Clearly, Adobe is a monster in the fact that they own virtually almost all of the design industry.
From video, to graphic design, to 3D, to audio, to publication, there’s likely not a creative professional today who doesn’t use one of their software in some way (yes, we know, you’re the .005% of the general population that doesn’t use their software because you don’t like it. You’re so hipster, you).
A few years ago, Adobe modified their model from a hard disc install organization, into a subscription model (SaaS). What an important move that was for them!
As of 2016, there were about 12 million paid subscriptions to their software, and that number has increased drastically since that time.
Another giant in the media industry, Netflix, has had tremendous success producing original content in the form of movies and TV series only available to the users of their product. This was a bold move, receiving lots of initial push back of those thinking the idea would never take off.
Well, it did. Not only has the content produced by Netflix become highly anticipated and overwhelmingly well received, it has been nominated for, and won, several major awards.
It’s been such a success for Netflix, that this model of user engagement has quickly been adopted by other media giants, such as Amazon Prime and Hulu.
Speaking of Amazon Prime, has anyone opened a package shipped from Amazon only to discover packaging promoting their products or their discounts?
I can attest to this first hand, having opened packages from Amazon daily when my wife was nursing our littlest offspring in the middle of the night and going on infinite shopping sprees that she admittedly “forgot” she had purchased (Thanks Shannon - Love you!).
Amazon knows that people utilize their massive online shopping reach to order everything under the sun. They also know that the packages they ship these vendor’s products in needs a critical component: packaging and packaging tape.
Something as simple as custom branding on a product’s shipping components has helped raise awareness about new products coming up (hello Kindle, Fire Stick, and Echo?).

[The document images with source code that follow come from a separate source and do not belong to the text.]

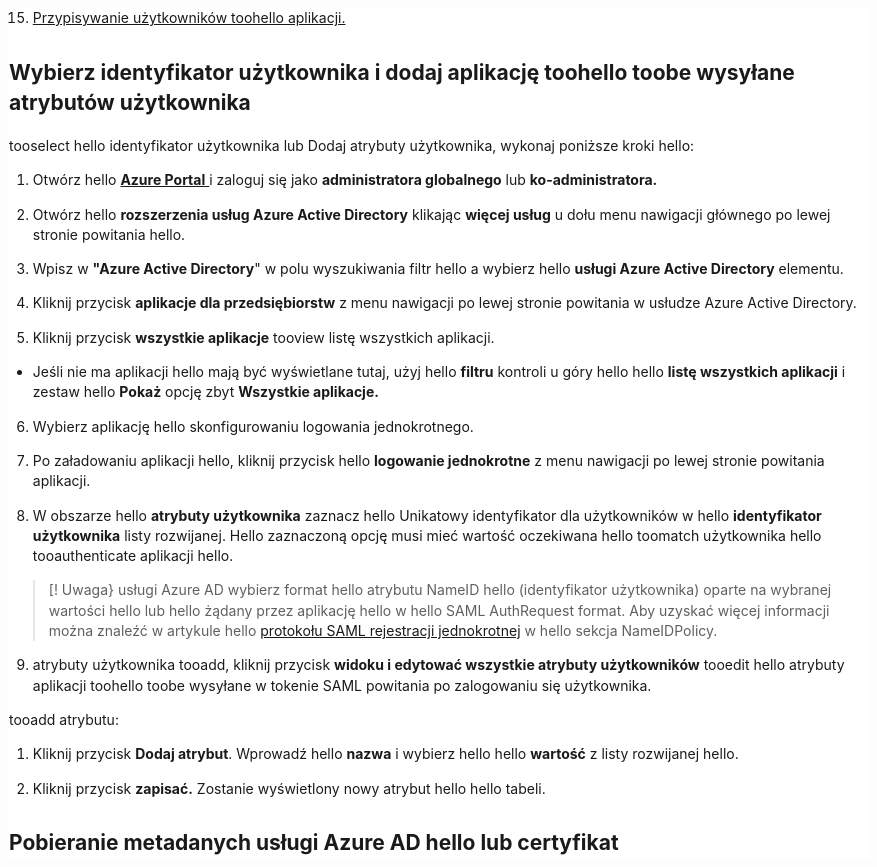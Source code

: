 15. [Przypisywanie użytkowników toohello aplikacji.](#assign-users-to-the-application)

## <a name="select-user-identifier-and-add-user-attributes-toobe-sent-toohello-application"></a>Wybierz identyfikator użytkownika i dodaj aplikację toohello toobe wysyłane atrybutów użytkownika

tooselect hello identyfikator użytkownika lub Dodaj atrybuty użytkownika, wykonaj poniższe kroki hello:

1.  Otwórz hello [ **Azure Portal** ](https://portal.azure.com/) i zaloguj się jako **administratora globalnego** lub **ko-administratora.**

2.  Otwórz hello **rozszerzenia usług Azure Active Directory** klikając **więcej usług** u dołu menu nawigacji głównego po lewej stronie powitania hello.

3.  Wpisz w **"Azure Active Directory**" w polu wyszukiwania filtr hello a wybierz hello **usługi Azure Active Directory** elementu.

4.  Kliknij przycisk **aplikacje dla przedsiębiorstw** z menu nawigacji po lewej stronie powitania w usłudze Azure Active Directory.

5.  Kliknij przycisk **wszystkie aplikacje** tooview listę wszystkich aplikacji.

  * Jeśli nie ma aplikacji hello mają być wyświetlane tutaj, użyj hello **filtru** kontroli u góry hello hello **listę wszystkich aplikacji** i zestaw hello **Pokaż** opcję zbyt **Wszystkie aplikacje.**

6.  Wybierz aplikację hello skonfigurowaniu logowania jednokrotnego.

7.  Po załadowaniu aplikacji hello, kliknij przycisk hello **logowanie jednokrotne** z menu nawigacji po lewej stronie powitania aplikacji.

8.  W obszarze hello **atrybuty użytkownika** zaznacz hello Unikatowy identyfikator dla użytkowników w hello **identyfikator użytkownika** listy rozwijanej. Hello zaznaczoną opcję musi mieć wartość oczekiwana hello toomatch użytkownika hello tooauthenticate aplikacji hello.

 >[! Uwaga} usługi Azure AD wybierz format hello atrybutu NameID hello (identyfikator użytkownika) oparte na wybranej wartości hello lub hello żądany przez aplikację hello w hello SAML AuthRequest format. Aby uzyskać więcej informacji można znaleźć w artykule hello [protokołu SAML rejestracji jednokrotnej](https://docs.microsoft.com/azure/active-directory/develop/active-directory-single-sign-on-protocol-reference#authnrequest) w hello sekcja NameIDPolicy.
 >
 >

9.  atrybuty użytkownika tooadd, kliknij przycisk **widoku i edytować wszystkie atrybuty użytkowników** tooedit hello atrybuty aplikacji toohello toobe wysyłane w tokenie SAML powitania po zalogowaniu się użytkownika.

   tooadd atrybutu:

   1. Kliknij przycisk **Dodaj atrybut**. Wprowadź hello **nazwa** i wybierz hello hello **wartość** z listy rozwijanej hello.

   2. Kliknij przycisk **zapisać.** Zostanie wyświetlony nowy atrybut hello hello tabeli.

## <a name="download-hello-azure-ad-metadata-or-certificate"></a>Pobieranie metadanych usługi Azure AD hello lub certyfikat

Dammit Beachbody. You sure do know how to make me feel like a guilty piece of sh*t, virtually all the time. But you know what? Your product marketing sure does work.
Beachbody altered their marketing to offer a subscription model of their highly sought after workout programs. DVD workouts like P90X and Insanity have had huge success. The problem? The audience reach using DVD players is plummetting. The Macbook Pro I’m typing this blog on doesn’t even possess a disc drive in it.
In fact, if someone gave me a DVD to watch right now, I’m not really even sure what I would do to watch it.
Beachbody uses their other products to also up-sell their brand through cross promotion. Having built a huge industry in the health and fitness world, they reach their audience by sharing their new subscription model, their cookbooks, their supplements, their workout accessories, and much, much more.
And never have I felt more fat shamed in my entire life than when they send me their marketing emails. There, I said it.
While technically not a SaaS company, they are a subscription model with a great referral program, so I think that’s worth mentioning here. Hello Fresh gives extraordinary referral discounts, including a “Free box” when you get one of your friends or family to sign up for the product.
This has been a large benefit to them, as it encourages people to distribute their product and get people to sign up.
Again, these products all encourage user engagement. It’s the crux of any smart marketing effort, and should always be in the back of your head when you’re thinking through pivots with your product and your next marketing campaigns. Don’t just produce content - make sure there’s a purpose!